As a bicycle accident attorney in San Francisco I’m thrilled to see how the city genuinely seems to be supporting its commitment to decreasing and (possibly) even eliminating traffic deaths by 2024. The city had previously fast-tracked thirty precisely targeted projects to address “danger zones” identified by crash and accident data as a preliminary part of its Vision Zero initiative. 24 of these priority projects have already been completed–several months ahead of schedule.
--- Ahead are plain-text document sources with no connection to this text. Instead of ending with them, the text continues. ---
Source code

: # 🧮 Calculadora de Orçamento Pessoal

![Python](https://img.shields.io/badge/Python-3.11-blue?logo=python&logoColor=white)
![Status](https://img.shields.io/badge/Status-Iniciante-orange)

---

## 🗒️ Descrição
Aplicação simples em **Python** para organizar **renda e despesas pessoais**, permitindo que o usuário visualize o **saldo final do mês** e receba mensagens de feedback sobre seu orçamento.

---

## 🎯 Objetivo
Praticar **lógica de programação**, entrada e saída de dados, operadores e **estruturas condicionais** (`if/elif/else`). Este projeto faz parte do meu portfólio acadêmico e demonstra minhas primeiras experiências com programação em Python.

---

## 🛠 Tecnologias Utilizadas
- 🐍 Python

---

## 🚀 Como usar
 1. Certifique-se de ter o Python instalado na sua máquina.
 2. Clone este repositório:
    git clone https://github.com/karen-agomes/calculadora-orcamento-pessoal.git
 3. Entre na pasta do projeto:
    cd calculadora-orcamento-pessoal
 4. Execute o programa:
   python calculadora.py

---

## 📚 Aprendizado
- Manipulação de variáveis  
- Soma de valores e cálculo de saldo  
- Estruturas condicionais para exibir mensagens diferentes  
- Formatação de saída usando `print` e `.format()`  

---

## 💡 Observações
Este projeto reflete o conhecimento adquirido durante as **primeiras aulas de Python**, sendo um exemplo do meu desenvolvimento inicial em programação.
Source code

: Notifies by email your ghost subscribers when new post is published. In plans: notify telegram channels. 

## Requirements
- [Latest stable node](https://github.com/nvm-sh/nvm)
This efficiency showcases, officials say, their commitment to the project and the urgency with which they are dealing with the public safety crisis.
Indeed, San Francisco Mayor Ed Lee said in a statement to the press that “We completed our high-priority Vision Zero projects ahead of schedule, and we’re not stopping there,” suggesting that later phases of the program will be tackled with similar gusto.
The Motivation Behind San Francisco’s Vision Zero
In 2014 San Francisco joined several other cities across American and countries throughout the world in pledging to eliminate traffic deaths by 2024. The pledge was made as pedestrian, cyclists, and motorist deaths were climbing and legislation and enforcement just weren’t slowing them. Vision Zero takes into account the total picture—engineering, education, enforcement, and legislation—in order to provide a comprehensive treatment program for the deadly disease that our city has been suffering from.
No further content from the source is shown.